Finding truffles: Documentary sniffs out a dying Italian art

FILE PHOTO: A slice of white truffle is seen in this illustration photograph taken in Rome
FILE PHOTO: A slice of white truffle is seen in this illustration photograph taken in Rome November 19, 2013. Located in the heart of the Langhe - the hilly southern area of Italy's northwestern Piedmont region - Alba is the country's capital of white truffles, a variety of the prized fungus which grows underground. Truffles are found two to eight inches (5-20cm) below the ground near the roots of trees. They give off an odour which lasts for a limited period of time and can be detected with the assistance of well-trained dogs and experienced hunters. Output of white truffles, which are not cultivated and only grow naturally in forests, has fallen in Italy over the past few years, largely because climate change has brought a damaging mix of drought and torrential rains REUTERS/Stefano Rellandini/File Photo

March 12, 2021

By Rollo Ross

(Reuters) – The white Alba truffle, a coveted ingredient fetching up to $4,000 a pound in the gourmet market, is a treasure found only by a dying breed of hunters and their dogs in the forests of Piedmont, Italy.

Finding the fungus, which loses its prized aroma within a week, is the livelihood of a small group of 80- to 90-year-olds captured in a documentary “The Truffle Hunters,” bound for cinemas on Friday.

“It’s kind of a really unique fairytale-type community that doesn’t seem part of this modern world in many ways,” said Michael Dweck, co-director of the film.

In shots that resemble Italian master paintings, the truffle hunters roam the forests with their dogs, which are trained for four years to dig in search of culinary gold among the roots of tall oak trees.

Truffles, which look like small rocks, are tested and traded among buyers and sellers in an industry which has an annual value forecast to grow to nearly $6 billion globally over the next two decades. Farmers have tried to cultivate them, with limited success.

The film grew out of separate visits to Piedmont by Dweck and co-director Gregory Kershaw, who fell in love with its beauty.

When they learned of the historic industry, they entrenched themselves among the locals before filming for three years.

“What was so remarkable to us was just how rich their lives felt, how much joy they had and it seemed like they’d held onto this wisdom” of having a relationship with nature, Kershaw said.

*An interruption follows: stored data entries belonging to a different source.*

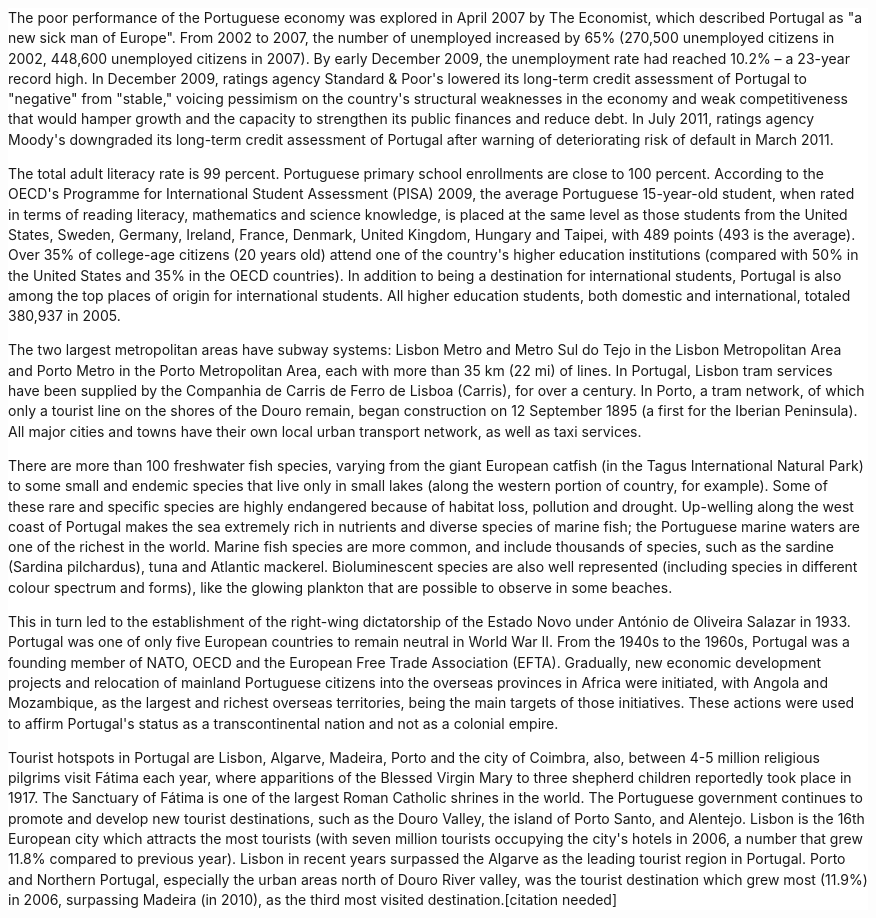 The poor performance of the Portuguese economy was explored in April 2007 by The Economist, which described Portugal as "a new sick man of Europe". From 2002 to 2007, the number of unemployed increased by 65% (270,500 unemployed citizens in 2002, 448,600 unemployed citizens in 2007). By early December 2009, the unemployment rate had reached 10.2% – a 23-year record high. In December 2009, ratings agency Standard & Poor's lowered its long-term credit assessment of Portugal to "negative" from "stable," voicing pessimism on the country's structural weaknesses in the economy and weak competitiveness that would hamper growth and the capacity to strengthen its public finances and reduce debt. In July 2011, ratings agency Moody's downgraded its long-term credit assessment of Portugal after warning of deteriorating risk of default in March 2011.

The total adult literacy rate is 99 percent. Portuguese primary school enrollments are close to 100 percent. According to the OECD's Programme for International Student Assessment (PISA) 2009, the average Portuguese 15-year-old student, when rated in terms of reading literacy, mathematics and science knowledge, is placed at the same level as those students from the United States, Sweden, Germany, Ireland, France, Denmark, United Kingdom, Hungary and Taipei, with 489 points (493 is the average). Over 35% of college-age citizens (20 years old) attend one of the country's higher education institutions (compared with 50% in the United States and 35% in the OECD countries). In addition to being a destination for international students, Portugal is also among the top places of origin for international students. All higher education students, both domestic and international, totaled 380,937 in 2005.

The two largest metropolitan areas have subway systems: Lisbon Metro and Metro Sul do Tejo in the Lisbon Metropolitan Area and Porto Metro in the Porto Metropolitan Area, each with more than 35 km (22 mi) of lines. In Portugal, Lisbon tram services have been supplied by the Companhia de Carris de Ferro de Lisboa (Carris), for over a century. In Porto, a tram network, of which only a tourist line on the shores of the Douro remain, began construction on 12 September 1895 (a first for the Iberian Peninsula). All major cities and towns have their own local urban transport network, as well as taxi services.

There are more than 100 freshwater fish species, varying from the giant European catfish (in the Tagus International Natural Park) to some small and endemic species that live only in small lakes (along the western portion of country, for example). Some of these rare and specific species are highly endangered because of habitat loss, pollution and drought. Up-welling along the west coast of Portugal makes the sea extremely rich in nutrients and diverse species of marine fish; the Portuguese marine waters are one of the richest in the world. Marine fish species are more common, and include thousands of species, such as the sardine (Sardina pilchardus), tuna and Atlantic mackerel. Bioluminescent species are also well represented (including species in different colour spectrum and forms), like the glowing plankton that are possible to observe in some beaches.

This in turn led to the establishment of the right-wing dictatorship of the Estado Novo under António de Oliveira Salazar in 1933. Portugal was one of only five European countries to remain neutral in World War II. From the 1940s to the 1960s, Portugal was a founding member of NATO, OECD and the European Free Trade Association (EFTA). Gradually, new economic development projects and relocation of mainland Portuguese citizens into the overseas provinces in Africa were initiated, with Angola and Mozambique, as the largest and richest overseas territories, being the main targets of those initiatives. These actions were used to affirm Portugal's status as a transcontinental nation and not as a colonial empire.

Tourist hotspots in Portugal are Lisbon, Algarve, Madeira, Porto and the city of Coimbra, also, between 4-5 million religious pilgrims visit Fátima each year, where apparitions of the Blessed Virgin Mary to three shepherd children reportedly took place in 1917. The Sanctuary of Fátima is one of the largest Roman Catholic shrines in the world. The Portuguese government continues to promote and develop new tourist destinations, such as the Douro Valley, the island of Porto Santo, and Alentejo. Lisbon is the 16th European city which attracts the most tourists (with seven million tourists occupying the city's hotels in 2006, a number that grew 11.8% compared to previous year). Lisbon in recent years surpassed the Algarve as the leading tourist region in Portugal. Porto and Northern Portugal, especially the urban areas north of Douro River valley, was the tourist destination which grew most (11.9%) in 2006, surpassing Madeira (in 2010), as the third most visited destination.[citation needed]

While the locals speak Italian they prefer the Piedmontese dialect, which some argue is a separate language.

“It’s not just words, it holds the culture, it holds the history of the region,” said Kershaw. “There’s kind of a combativeness in the language built into it and so when they started speaking in that language, a different part of them emerged.”

The filmmakers often set up a camera with the subjects in shot and left it on for hours, allowing the story to unfold.

“Every one of them felt very much like a Renaissance painting,” said Dweck. “This place enchanted us and we wanted to spend as much time as we could and then once we realized there was such a mystery and charm to this world, we decided to just film it.”